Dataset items
* * * * *

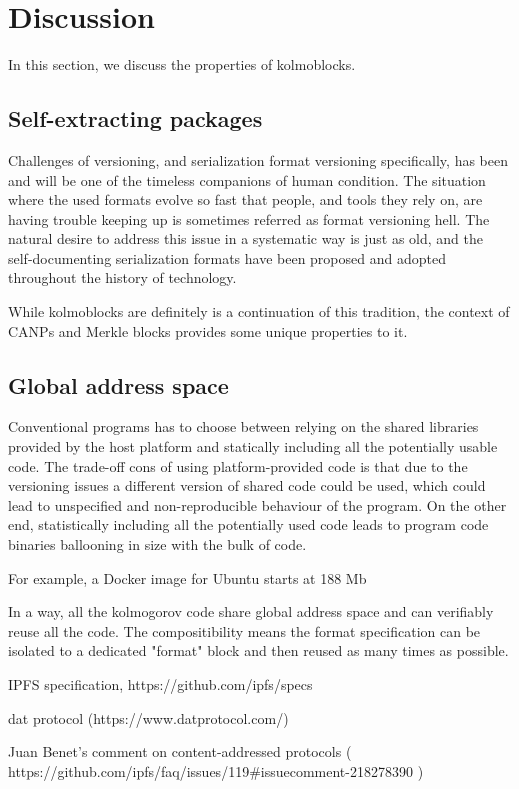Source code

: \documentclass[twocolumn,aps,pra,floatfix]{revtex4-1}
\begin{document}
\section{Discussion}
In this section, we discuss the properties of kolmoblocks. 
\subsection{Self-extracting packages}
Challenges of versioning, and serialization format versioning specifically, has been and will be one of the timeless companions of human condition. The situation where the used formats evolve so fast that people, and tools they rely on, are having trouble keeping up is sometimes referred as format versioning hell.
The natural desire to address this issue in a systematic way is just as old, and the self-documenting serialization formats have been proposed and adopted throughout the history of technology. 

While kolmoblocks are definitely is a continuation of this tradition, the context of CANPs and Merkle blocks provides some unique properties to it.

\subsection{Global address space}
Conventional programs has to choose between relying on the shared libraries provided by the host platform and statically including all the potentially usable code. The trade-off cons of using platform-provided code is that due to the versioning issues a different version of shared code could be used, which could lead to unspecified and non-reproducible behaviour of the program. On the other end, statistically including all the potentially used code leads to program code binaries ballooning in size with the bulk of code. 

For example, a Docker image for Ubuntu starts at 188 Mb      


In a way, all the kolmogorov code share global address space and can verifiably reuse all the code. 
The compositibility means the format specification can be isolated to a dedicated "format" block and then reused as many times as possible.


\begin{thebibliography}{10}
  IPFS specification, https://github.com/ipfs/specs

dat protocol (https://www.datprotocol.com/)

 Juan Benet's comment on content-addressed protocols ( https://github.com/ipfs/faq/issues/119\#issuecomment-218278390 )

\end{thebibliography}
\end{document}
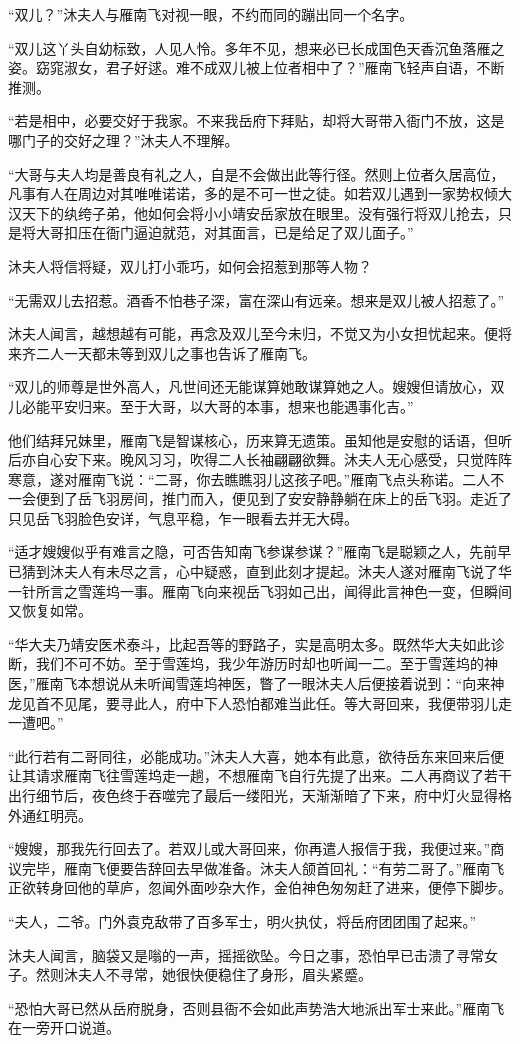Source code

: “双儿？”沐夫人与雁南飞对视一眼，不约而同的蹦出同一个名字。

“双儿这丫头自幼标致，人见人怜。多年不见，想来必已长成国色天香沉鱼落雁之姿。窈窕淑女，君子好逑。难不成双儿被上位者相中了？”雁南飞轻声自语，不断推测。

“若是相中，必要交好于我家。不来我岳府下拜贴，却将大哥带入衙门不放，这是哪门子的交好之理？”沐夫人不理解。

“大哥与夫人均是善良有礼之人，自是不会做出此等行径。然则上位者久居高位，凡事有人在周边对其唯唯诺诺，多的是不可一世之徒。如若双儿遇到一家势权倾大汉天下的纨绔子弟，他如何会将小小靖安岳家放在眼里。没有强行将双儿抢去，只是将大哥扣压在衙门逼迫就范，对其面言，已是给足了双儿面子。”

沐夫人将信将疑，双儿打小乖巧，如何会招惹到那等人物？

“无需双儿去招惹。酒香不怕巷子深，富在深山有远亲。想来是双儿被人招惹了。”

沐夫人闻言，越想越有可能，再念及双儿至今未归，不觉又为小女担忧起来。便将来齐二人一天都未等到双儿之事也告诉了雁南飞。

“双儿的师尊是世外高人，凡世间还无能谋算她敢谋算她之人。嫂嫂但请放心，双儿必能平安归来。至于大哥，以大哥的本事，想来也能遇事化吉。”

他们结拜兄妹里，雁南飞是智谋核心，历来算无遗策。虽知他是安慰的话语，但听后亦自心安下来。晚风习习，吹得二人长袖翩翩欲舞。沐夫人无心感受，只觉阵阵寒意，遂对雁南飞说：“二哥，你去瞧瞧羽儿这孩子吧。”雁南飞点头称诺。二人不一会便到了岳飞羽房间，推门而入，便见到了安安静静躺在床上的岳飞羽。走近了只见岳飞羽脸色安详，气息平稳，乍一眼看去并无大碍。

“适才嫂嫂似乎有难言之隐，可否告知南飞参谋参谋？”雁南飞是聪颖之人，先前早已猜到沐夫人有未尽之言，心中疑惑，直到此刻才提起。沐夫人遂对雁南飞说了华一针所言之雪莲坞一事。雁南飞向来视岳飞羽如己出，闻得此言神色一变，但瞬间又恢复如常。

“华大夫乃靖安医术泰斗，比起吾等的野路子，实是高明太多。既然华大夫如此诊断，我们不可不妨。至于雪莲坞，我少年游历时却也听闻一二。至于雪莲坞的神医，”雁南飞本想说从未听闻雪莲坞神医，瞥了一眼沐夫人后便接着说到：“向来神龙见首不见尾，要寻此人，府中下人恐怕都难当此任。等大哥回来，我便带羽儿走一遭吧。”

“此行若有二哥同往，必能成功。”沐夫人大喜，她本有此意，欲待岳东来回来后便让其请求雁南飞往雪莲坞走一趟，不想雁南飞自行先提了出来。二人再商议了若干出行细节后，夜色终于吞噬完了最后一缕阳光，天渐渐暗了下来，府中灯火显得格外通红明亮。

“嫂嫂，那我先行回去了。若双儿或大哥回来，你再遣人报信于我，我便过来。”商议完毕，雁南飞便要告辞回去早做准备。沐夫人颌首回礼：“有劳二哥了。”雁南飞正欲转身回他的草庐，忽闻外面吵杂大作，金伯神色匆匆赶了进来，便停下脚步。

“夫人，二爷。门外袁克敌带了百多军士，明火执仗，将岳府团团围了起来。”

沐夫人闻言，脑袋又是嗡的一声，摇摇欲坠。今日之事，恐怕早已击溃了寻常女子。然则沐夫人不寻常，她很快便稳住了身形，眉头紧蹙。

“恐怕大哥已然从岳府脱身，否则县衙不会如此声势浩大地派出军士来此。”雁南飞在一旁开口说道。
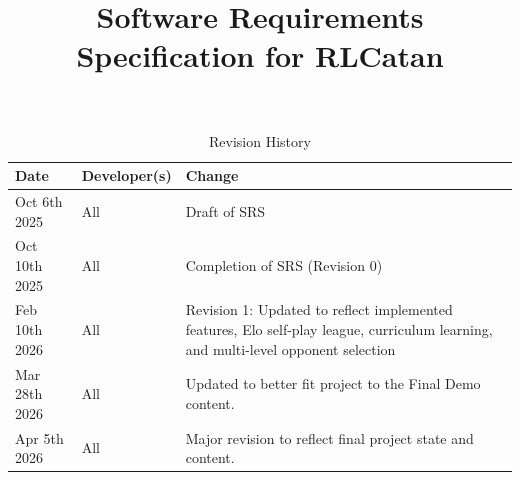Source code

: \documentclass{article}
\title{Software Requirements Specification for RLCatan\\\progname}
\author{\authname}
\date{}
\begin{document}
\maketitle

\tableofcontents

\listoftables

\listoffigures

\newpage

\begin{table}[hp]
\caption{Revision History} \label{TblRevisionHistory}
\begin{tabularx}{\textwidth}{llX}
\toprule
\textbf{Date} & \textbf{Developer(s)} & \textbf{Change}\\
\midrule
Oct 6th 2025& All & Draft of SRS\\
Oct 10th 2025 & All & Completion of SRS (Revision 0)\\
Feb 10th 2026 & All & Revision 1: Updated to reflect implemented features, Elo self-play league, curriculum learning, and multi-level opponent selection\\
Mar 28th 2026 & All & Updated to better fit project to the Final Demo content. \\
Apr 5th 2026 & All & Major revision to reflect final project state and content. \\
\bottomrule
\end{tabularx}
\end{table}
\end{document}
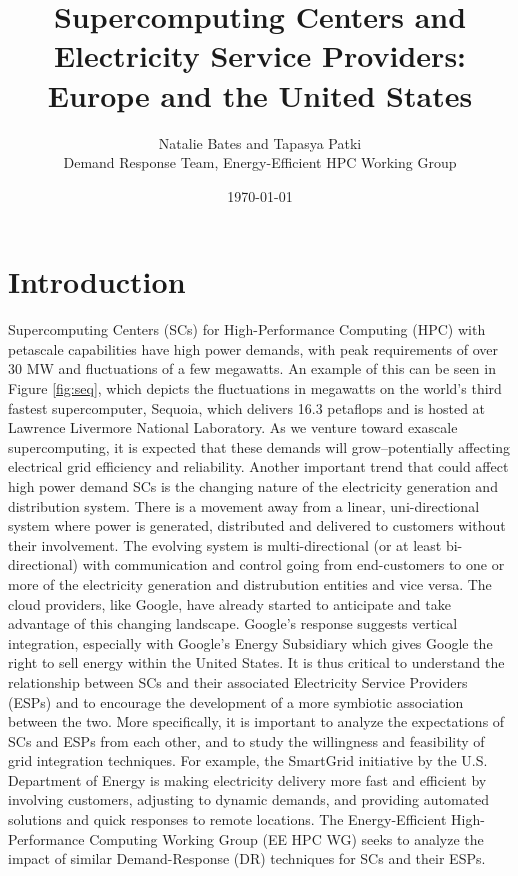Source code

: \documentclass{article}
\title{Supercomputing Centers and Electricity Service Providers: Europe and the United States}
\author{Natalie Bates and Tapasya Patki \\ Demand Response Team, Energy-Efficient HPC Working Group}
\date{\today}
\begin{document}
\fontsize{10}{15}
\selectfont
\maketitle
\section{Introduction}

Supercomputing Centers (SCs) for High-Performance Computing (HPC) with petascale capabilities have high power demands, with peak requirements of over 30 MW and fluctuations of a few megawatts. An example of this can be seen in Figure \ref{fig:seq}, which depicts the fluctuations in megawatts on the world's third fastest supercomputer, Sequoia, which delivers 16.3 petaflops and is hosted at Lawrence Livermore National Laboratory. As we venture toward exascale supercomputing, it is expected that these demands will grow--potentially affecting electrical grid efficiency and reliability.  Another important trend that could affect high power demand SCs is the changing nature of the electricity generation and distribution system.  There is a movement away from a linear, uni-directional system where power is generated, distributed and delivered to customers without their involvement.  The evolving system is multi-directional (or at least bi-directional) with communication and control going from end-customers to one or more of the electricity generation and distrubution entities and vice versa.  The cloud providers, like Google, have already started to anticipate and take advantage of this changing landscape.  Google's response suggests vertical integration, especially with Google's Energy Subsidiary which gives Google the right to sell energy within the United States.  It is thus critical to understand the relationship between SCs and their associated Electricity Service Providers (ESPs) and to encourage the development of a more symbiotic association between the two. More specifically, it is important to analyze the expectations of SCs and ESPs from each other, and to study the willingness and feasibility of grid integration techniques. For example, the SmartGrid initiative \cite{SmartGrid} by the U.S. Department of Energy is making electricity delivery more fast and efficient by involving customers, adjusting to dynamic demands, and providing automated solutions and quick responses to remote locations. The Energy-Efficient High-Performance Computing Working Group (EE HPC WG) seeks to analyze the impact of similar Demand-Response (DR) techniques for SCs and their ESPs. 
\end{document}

* * * * *

- _Work instruction_
Review the preceding data and report every line that includes the string "tabularx".

- _Output of the task_
\begin{tabularx}{\textwidth}{llX}
\end{tabularx}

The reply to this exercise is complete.